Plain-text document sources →
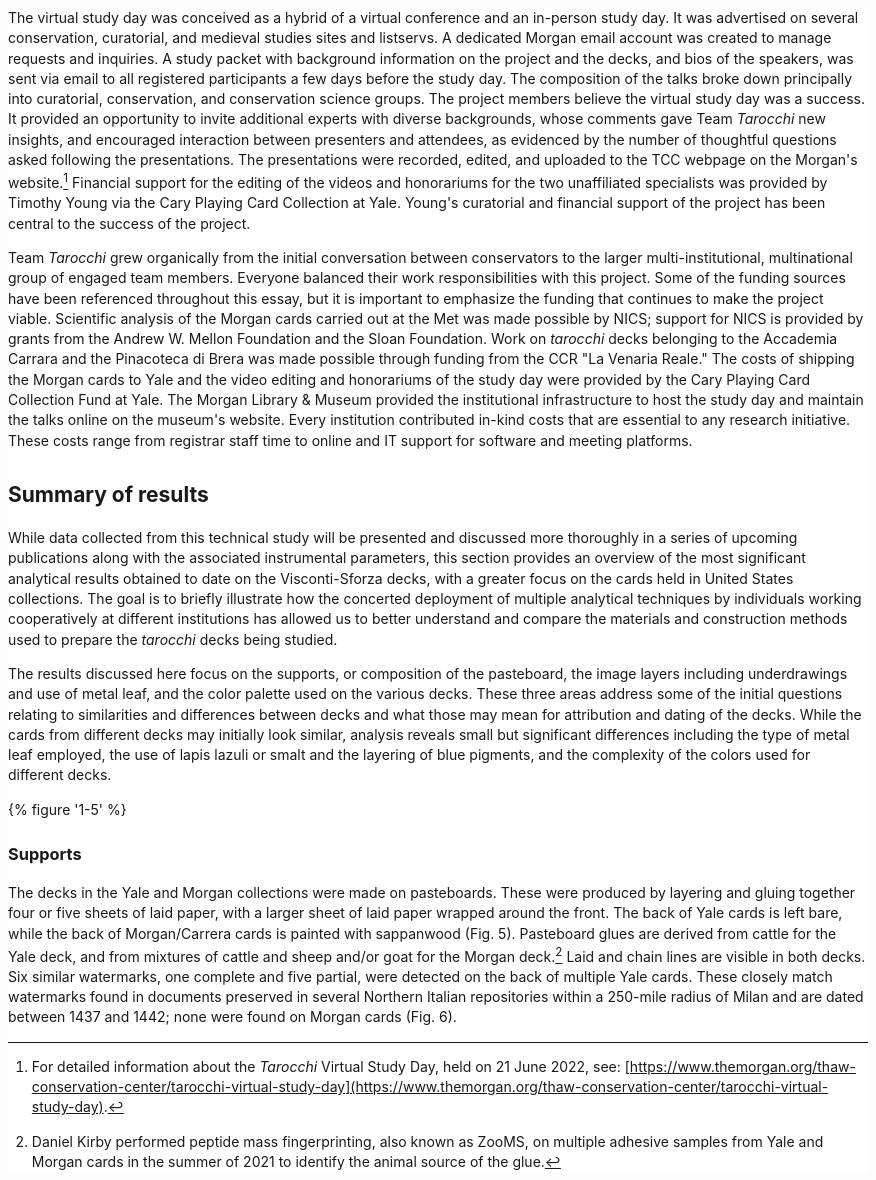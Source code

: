 The virtual study day was conceived as a hybrid of a virtual conference and an in-person study day. It was advertised on several conservation, curatorial, and medieval studies sites and listservs. A dedicated Morgan email account was created to manage requests and inquiries. A study packet with background information on the project and the decks, and bios of the speakers, was sent via email to all registered participants a few days before the study day. The composition of the talks broke down principally into curatorial, conservation, and conservation science groups. The project members believe the virtual study day was a success. It provided an opportunity to invite additional experts with diverse backgrounds, whose comments gave Team *Tarocchi* new insights, and encouraged interaction between presenters and attendees, as evidenced by the number of thoughtful questions asked following the presentations. The presentations were recorded, edited, and uploaded to the TCC webpage on the Morgan's website.[^19] Financial support for the editing of the videos and honorariums for the two unaffiliated specialists was provided by Timothy Young via the Cary Playing Card Collection at Yale. Young's curatorial and financial support of the project has been central to the success of the project.

Team *Tarocchi* grew organically from the initial conversation between conservators to the larger multi-institutional, multinational group of engaged team members. Everyone balanced their work responsibilities with this project. Some of the funding sources have been referenced throughout this essay, but it is important to emphasize the funding that continues to make the project viable. Scientific analysis of the Morgan cards carried out at the Met was made possible by NICS; support for NICS is provided by grants from the Andrew W. Mellon Foundation and the Sloan Foundation. Work on *tarocchi* decks belonging to the Accademia Carrara and the Pinacoteca di Brera was made possible through funding from the CCR "La Venaria Reale." The costs of shipping the Morgan cards to Yale and the video editing and honorariums of the study day were provided by the Cary Playing Card Collection Fund at Yale. The Morgan Library & Museum provided the institutional infrastructure to host the study day and maintain the talks online on the museum's website. Every institution contributed in-kind costs that are essential to any research initiative. These costs range from registrar staff time to online and IT support for software and meeting platforms.

## Summary of results

While data collected from this technical study will be presented and discussed more thoroughly in a series of upcoming publications along with the associated instrumental parameters, this section provides an overview of the most significant analytical results obtained to date on the Visconti-Sforza decks, with a greater focus on the cards held in United States collections. The goal is to briefly illustrate how the concerted deployment of multiple analytical techniques by individuals working cooperatively at different institutions has allowed us to better understand and compare the materials and construction methods used to prepare the *tarocchi* decks being studied.

The results discussed here focus on the supports, or composition of the pasteboard, the image layers including underdrawings and use of metal leaf, and the color palette used on the various decks. These three areas address some of the initial questions relating to similarities and differences between decks and what those may mean for attribution and dating of the decks. While the cards from different decks may initially look similar, analysis reveals small but significant differences including the type of metal leaf employed, the use of lapis lazuli or smalt and the layering of blue pigments, and the complexity of the colors used for different decks.

{% figure '1-5' %}

### Supports

The decks in the Yale and Morgan collections were made on pasteboards. These were produced by layering and gluing together four or five sheets of laid paper, with a larger sheet of laid paper wrapped around the front. The back of Yale cards is left bare, while the back of Morgan/Carrera cards is painted with sappanwood (Fig. 5). Pasteboard glues are derived from cattle for the Yale deck, and from mixtures of cattle and sheep and/or goat for the Morgan deck.[^20] Laid and chain lines are visible in both decks. Six similar watermarks, one complete and five partial, were detected on the back of multiple Yale cards. These closely match watermarks found in documents preserved in several Northern Italian repositories within a 250-mile radius of Milan and are dated between 1437 and 1442; none were found on Morgan cards (Fig. 6).


[^1]: *Tarocchi* cards were originally referred to as *carte da trionfi*, possibly a reference to Petrarch's poem *I Trionfi* dating from the mid-fourteenth century. Thierry Depaulis, introduction to *Tarots enluminés: Chefs-d'oeuvre de la Renaissance italienne*, ed. Thierry Depaulis (Paris, Issy-les-Moulineaux: Musée Français de la Carte à Jouer and LienArt, 2021), 19--20. See also Gertrud Moakley, *The Tarot Cards Painted by Bonifacio Bembo for the Visconti-Sforza Family: An Iconographic and Historical Study* (New York: New York Public Library, 1966).
[^2]: Depaulis, introduction to *Tarots enluminés*, 14.
[^3]: Depaulis, 18.
[^4]: Unlike chess, where skill and strategy were necessary, dice and certain card games were seen as sinful because they involved chance or gambling. Interestingly, card playing was forbidden in Milan in 1420 during Filippo Maria Visconti's reign and again by Francesco Sforza during the first year of his reign in 1450. See Christina Olsen, *From Low to High: The Emergence of Tarot*, in "Carte da trionfi: The Development of Tarot in Fifteenth-Century Italy" (PhD diss., University of Pennsylvania, 1994), 80--136.
[^5]: Each suit has ten number, or pip, cards and four court cards, King, Queen, Knight, and Page (sometimes referred to as Knave or Valet).
[^6]: Unlike the Morgan and Brera decks, which feature the traditional arrangement and number of court, trump, and pip cards, the Yale deck includes atypical female Knight and female Page cards for each suit, as well as three theological virtues, *Faith*, *Hope*, and *Charity*. These additional cards bring the hypothetical total number of cards for the Yale deck to eighty-nine.
[^7]: Bembo, Bonifacio, \[Visconti di Modrone Tarocchi\], \[Italy\]: \[publisher not identified\], \[1445?\]. Yale University, Beinecke Rare Book & Manuscript Library, ITA109. 189 x 90 mm. Link to record: [https://hdl.handle.net/10079/bibid/15349690](https://hdl.handle.net/10079/bibid/15349690); link to images:  [https://collections.library.yale.edu/catalog/2002878](https://collections.library.yale.edu/catalog/2002878).
[^8]: Thierry Depaulis and Stuart R. Kaplan, *Cary-Yale Visconti Tarocchi Deck* (Stamford, CT: U.S. Games Systems, 1984), 16.
[^9]: Roberta Delmoro, "Entre Filippo Maria Visconti et Francesco Sforza: Trois célèbres tarots ducaux," in *Tarots enluminés*, 74--75.
[^10]: Their approximate dimensions (height x width) are as follows: Yale, 189 x 90 mm; Brera, 178 x 89 mm; Morgan, 173 x 87 mm.
[^11]: The Met Cloisters, The Metropolitan Museum of Art, New York, January 20--April 17, 2016.
[^12]: The results of only a very small number of technical studies of playing cards have been published in the last several decades. To our knowledge, the technical analysis of the gilded and hand-painted "Stuttgart Playing Cards" (ca. 1430, Germany) housed at the Landesmuseum Württemberg in Stuttgart is probably the most in-depth technical study published to date. See Ernst-Ludwig Richter and Heide Härlin, "The 'Stuttgarter Kartenspiel': Scientific Examination of the Pigments and Paint Layers of Medieval Playing Cards," in *Studies in Conservation* 21, no. 1 (February 1976): 18--24. Results from more modest technical analysis performed on cards from three other decks have also been published. For the "Chariot" tarot card attributed to the "Maître du Chariot d'Issy" (1441--1444, Lombardy) and acquired by the Musée Français de la Carte à Jouer in 1992, see Depaulis, *Tarots enluminés*, 80. For the "Charles VI Tarot" (1475--1500, Northern Italy) held at the Bibliotèque Nationale de France, see Thierry Depaulis, *Tarot, jeu et magie* (Paris: Bibliothèque nationale, 1984), 40--41. For the "The Cloisters Playing Cards" (1475--1480, Netherlands), part of the Cloisters Collection, see Timothy P. Husband, *The World in Play: Luxury Cards, 1430--1540* (New York: Metropolitan Museum of Art, 2015), 82.
[^13]: In a guidebook that accompanies a facsimile edition of Yale's Visconti di Modrone deck, Thierry Depaulis refers to Stuart R. Kaplan's *Encyclopedia of Tarot* (vols. 1 and 2), which "reproduces or mentions thirty decks or sets---all incomplete---representing some 340 cards, stored in museums, public libraries, and private collections." Depaulis and Kaplan, *Cary-Yale Visconti Tarocchi Deck*, 16.
[^14]: The conference organized by the Fitzwilliam Museum (Cambridge, UK) brought together conservators, conservation scientists, art historians, and manuscript scholars to highlight and showcase interdisciplinary collaborative research and recent advances in the technical analysis of illuminated manuscripts. It accompanied the exhibition *Colour: The Art and Science of Illuminated Manuscripts*, held at the museum July 2016--January 2017.
[^15]: The NICS was relaunched as Scientific Research Partnerships on 29 June 2023.
[^16]: Recent examples include the exhibits *Tarots enluminés: Chefs-d\'oeuvre de la Renaissance italienne* at the Musée Français de la Carte à Jouer in Paris and *The World in Play: Luxury Cards, 1430--1450* at the Metropolitan Museum of Art's Cloisters in 2016. Examples of websites and forums include the "Tarot History Forum" (<https://forum.tarothistory.com>) and "The World of Playing Cards" (<https://www.wopc.co.uk/italy/visconti>). Frank Trujillo and Roger S. Wieck from the Morgan Library & Museum recently hosted a very well-attended, members-only, hour-long live virtual webinar titled "Secrets of Medieval Tarot at the Morgan Library," organized by Atlas Obscura, that centered on the Visconti-Sforza *tarocchi* deck.
[^17]: Through funding from the Andrew W. Mellon and Sloan Foundations, NICS (now Scientific Research Partnerships) currently supports eleven museums in New York city, including the American Museum of Natural History, Brooklyn Museum, Central Park Conservancy, Cooper-Hewitt Smithsonian Design Museum, Frick Collection, Hispanic Museum & Library, MoMA, Morgan Library & Museum, New York Public Library, Solomon R. Guggenheim Museum, and Whitney Museum of American Art. For an overview of NICS collaborations, see Federica Pozzi and Elena Basso, "The Network Initiative for Conservation Science (NICS): A Model of Collaboration and Resource Sharing Among Neighbor Museums," *Heritage Science* 9 (2021): 92. https://doi.org/10.1186/s40494-021-00559-4.
[^18]: The Cary Collection of Playing Cards was developed by Melbert B. Cary Jr, a wealthy importer, in partnership with his wife, Mary Flagler Cary. Together, they collected playing cards until his death in 1941, after which Mrs. Cary continued to add examples from around the world. Following Mrs. Cary's death in 1967, the collection was presented to Yale, along with funds for its maintenance. For more information about the Cary Collection of Playing Cards, see [http://carycards.beinecke.library.yale.edu/CaryEssaysWeb.htm](http://carycards.beinecke.library.yale.edu/CaryEssaysWeb.htm).
[^19]: For detailed information about the *Tarocchi* Virtual Study Day, held on 21 June 2022, see: [https://www.themorgan.org/thaw-conservation-center/tarocchi-virtual-study-day](https://www.themorgan.org/thaw-conservation-center/tarocchi-virtual-study-day).
[^20]: Daniel Kirby performed peptide mass fingerprinting, also known as ZooMS, on multiple adhesive samples from Yale and Morgan cards in the summer of 2021 to identify the animal source of the glue.
[^21]: "If you want to do illuminations, you need to draw figures, foliate decorations, letters or whatever you want with lead point or a stylus on paper (that is, in books) first. Then you need to reinforce what you have drawn finely with a quill." Cennino Cennini and Lara Broecke, "\[Chapter 171\] T100 'A short section on illuminating,' M. CLVII," in *Cennino Cennini's Il Libro Dell'arte: A New English Translation and Commentary with Italian Transcription* (London: Archetype, 2015,) 203.
[^22]: "Chapter 122. How, to start with, to draw on panel with charcoal and reinforce with ink," in Cennini and Broecke, 158.
[^23]: "When you have drawn your whole ancona, get a needle attached to a stick and start scratching along the outlines of the figure where they run alongside the grounds which you have to gild, as well as the borders that need to be done on the figures' clothes and special draperies that are done in cloth of gold." "Chapter 123. How you should mark the outlines of the figures to be positioned on gold grounds," in Cennini and Broecke, 159.
[^24]: Freshly made iron gall is generally black or blue-black in color. As it ages, the color can shift from black to brown. While the discoloration mechanism is not yet fully understood, it has been suggested that the ink composition and environmental factors such as light, oxygen, and relative humidity might play a role.
[^25]: Hermann Kühn, "Verdigris and Copper Resinate," in *Artists' Pigments: A Handbook of Their History and Characteristics*, *Volume 2*, ed. Ashok Roy (Washington, DC: National Gallery of Art, 1993), 148.
[^26]: Although the colorant was identified mostly in decorative filigrees rather than in paintings, the results show that folium was available and used as a colorant in Italy at the time. See Maurizio Aceto et al., "On the Identification of Folium and Orchil on Illuminated Manuscripts," *Spectrochimica Acta Part A: Molecular and Biomolecular Spectroscopy* 171 (2017): 461--69, https://doi.org/10.1016/j.saa.2016.08.046.
[^27]: Organic colorants are often defined in the literature as "insect-derived" or "plant-derived," if not just "organic red glaze or lake." A possible reason for that lies in the fact that analytical techniques currently enabling conclusive identification of these materials, such as SERS or MS, require highly specialized technical skills and are not widely available to museums or research institutions.
[^28]: See the case studies in Stella Panayotova, *The Art & Science of Illuminated Manuscripts: A Handbook* (London: Brepols, 2020).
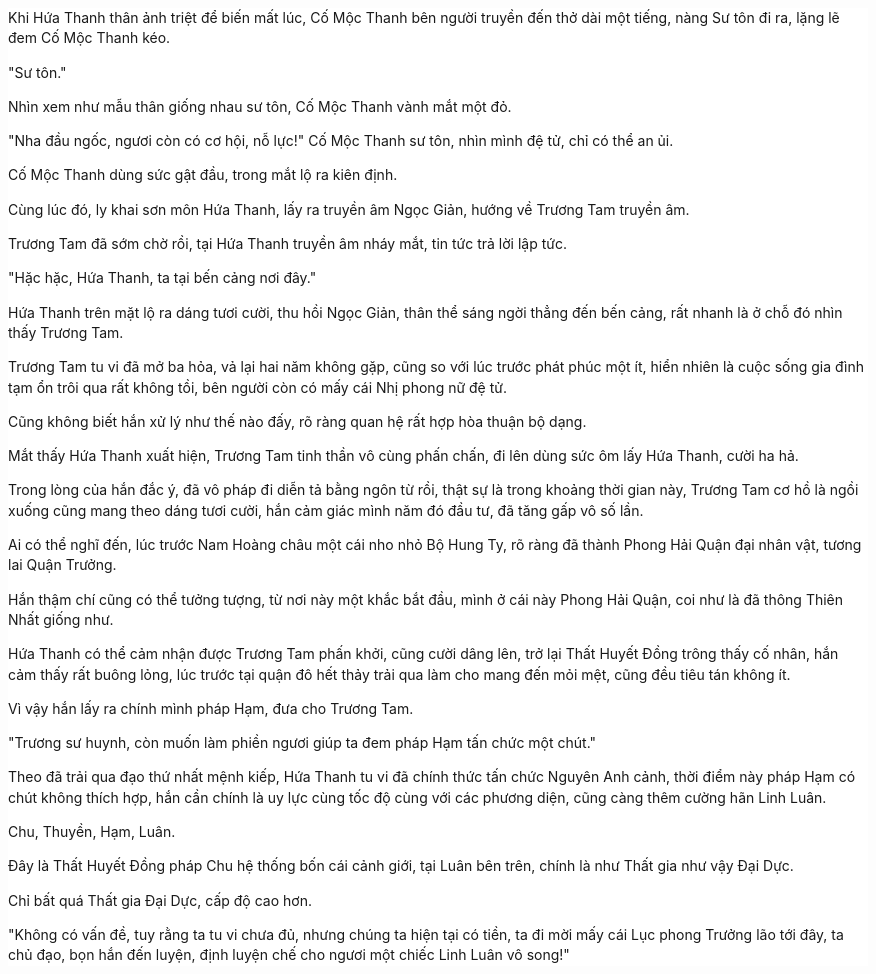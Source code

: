 Khi Hứa Thanh thân ảnh triệt để biến mất lúc, Cố Mộc Thanh bên người truyền đến thở dài một tiếng, nàng Sư tôn đi ra, lặng lẽ đem Cố Mộc Thanh kéo.

"Sư tôn."

Nhìn xem như mẫu thân giống nhau sư tôn, Cố Mộc Thanh vành mắt một đỏ.

"Nha đầu ngốc, ngươi còn có cơ hội, nỗ lực!" Cố Mộc Thanh sư tôn, nhìn mình đệ tử, chỉ có thể an ủi.

Cố Mộc Thanh dùng sức gật đầu, trong mắt lộ ra kiên định.

Cùng lúc đó, ly khai sơn môn Hứa Thanh, lấy ra truyền âm Ngọc Giản, hướng về Trương Tam truyền âm.

Trương Tam đã sớm chờ rồi, tại Hứa Thanh truyền âm nháy mắt, tin tức trả lời lập tức.

"Hặc hặc, Hứa Thanh, ta tại bến cảng nơi đây."

Hứa Thanh trên mặt lộ ra dáng tươi cười, thu hồi Ngọc Giản, thân thể sáng ngời thẳng đến bến cảng, rất nhanh là ở chỗ đó nhìn thấy Trương Tam.

Trương Tam tu vi đã mở ba hỏa, vả lại hai năm không gặp, cũng so với lúc trước phát phúc một ít, hiển nhiên là cuộc sống gia đình tạm ổn trôi qua rất không tồi, bên người còn có mấy cái Nhị phong nữ đệ tử.

Cũng không biết hắn xử lý như thế nào đấy, rõ ràng quan hệ rất hợp hòa thuận bộ dạng.

Mắt thấy Hứa Thanh xuất hiện, Trương Tam tinh thần vô cùng phấn chấn, đi lên dùng sức ôm lấy Hứa Thanh, cười ha hả.

Trong lòng của hắn đắc ý, đã vô pháp đi diễn tả bằng ngôn từ rồi, thật sự là trong khoảng thời gian này, Trương Tam cơ hồ là ngồi xuống cũng mang theo dáng tươi cười, hắn cảm giác mình năm đó đầu tư, đã tăng gấp vô số lần.

Ai có thể nghĩ đến, lúc trước Nam Hoàng châu một cái nho nhỏ Bộ Hung Ty, rõ ràng đã thành Phong Hải Quận đại nhân vật, tương lai Quận Trưởng.

Hắn thậm chí cũng có thể tưởng tượng, từ nơi này một khắc bắt đầu, mình ở cái này Phong Hải Quận, coi như là đã thông Thiên Nhất giống như.

Hứa Thanh có thể cảm nhận được Trương Tam phấn khởi, cũng cười dâng lên, trở lại Thất Huyết Đồng trông thấy cố nhân, hắn cảm thấy rất buông lỏng, lúc trước tại quận đô hết thảy trải qua làm cho mang đến mỏi mệt, cũng đều tiêu tán không ít.

Vì vậy hắn lấy ra chính mình pháp Hạm, đưa cho Trương Tam.

"Trương sư huynh, còn muốn làm phiền ngươi giúp ta đem pháp Hạm tấn chức một chút."

Theo đã trải qua đạo thứ nhất mệnh kiếp, Hứa Thanh tu vi đã chính thức tấn chức Nguyên Anh cảnh, thời điểm này pháp Hạm có chút không thích hợp, hắn cần chính là uy lực cùng tốc độ cùng với các phương diện, cũng càng thêm cường hãn Linh Luân.

Chu, Thuyền, Hạm, Luân.

Đây là Thất Huyết Đồng pháp Chu hệ thống bốn cái cảnh giới, tại Luân bên trên, chính là như Thất gia như vậy Đại Dực.

Chỉ bất quá Thất gia Đại Dực, cấp độ cao hơn.

"Không có vấn đề, tuy rằng ta tu vi chưa đủ, nhưng chúng ta hiện tại có tiền, ta đi mời mấy cái Lục phong Trưởng lão tới đây, ta chủ đạo, bọn hắn đến luyện, định luyện chế cho ngươi một chiếc Linh Luân vô song!"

Assignment → In the entries above, please find the line with "Trong lòng của" and the line with "Chu, Thuyền, Hạm, Luân.", then write out exactly those two lines and every line between them, and nothing more.

Problem solution →
Trong lòng của hắn đắc ý, đã vô pháp đi diễn tả bằng ngôn từ rồi, thật sự là trong khoảng thời gian này, Trương Tam cơ hồ là ngồi xuống cũng mang theo dáng tươi cười, hắn cảm giác mình năm đó đầu tư, đã tăng gấp vô số lần.

Ai có thể nghĩ đến, lúc trước Nam Hoàng châu một cái nho nhỏ Bộ Hung Ty, rõ ràng đã thành Phong Hải Quận đại nhân vật, tương lai Quận Trưởng.

Hắn thậm chí cũng có thể tưởng tượng, từ nơi này một khắc bắt đầu, mình ở cái này Phong Hải Quận, coi như là đã thông Thiên Nhất giống như.

Hứa Thanh có thể cảm nhận được Trương Tam phấn khởi, cũng cười dâng lên, trở lại Thất Huyết Đồng trông thấy cố nhân, hắn cảm thấy rất buông lỏng, lúc trước tại quận đô hết thảy trải qua làm cho mang đến mỏi mệt, cũng đều tiêu tán không ít.

Vì vậy hắn lấy ra chính mình pháp Hạm, đưa cho Trương Tam.

"Trương sư huynh, còn muốn làm phiền ngươi giúp ta đem pháp Hạm tấn chức một chút."

Theo đã trải qua đạo thứ nhất mệnh kiếp, Hứa Thanh tu vi đã chính thức tấn chức Nguyên Anh cảnh, thời điểm này pháp Hạm có chút không thích hợp, hắn cần chính là uy lực cùng tốc độ cùng với các phương diện, cũng càng thêm cường hãn Linh Luân.

Chu, Thuyền, Hạm, Luân.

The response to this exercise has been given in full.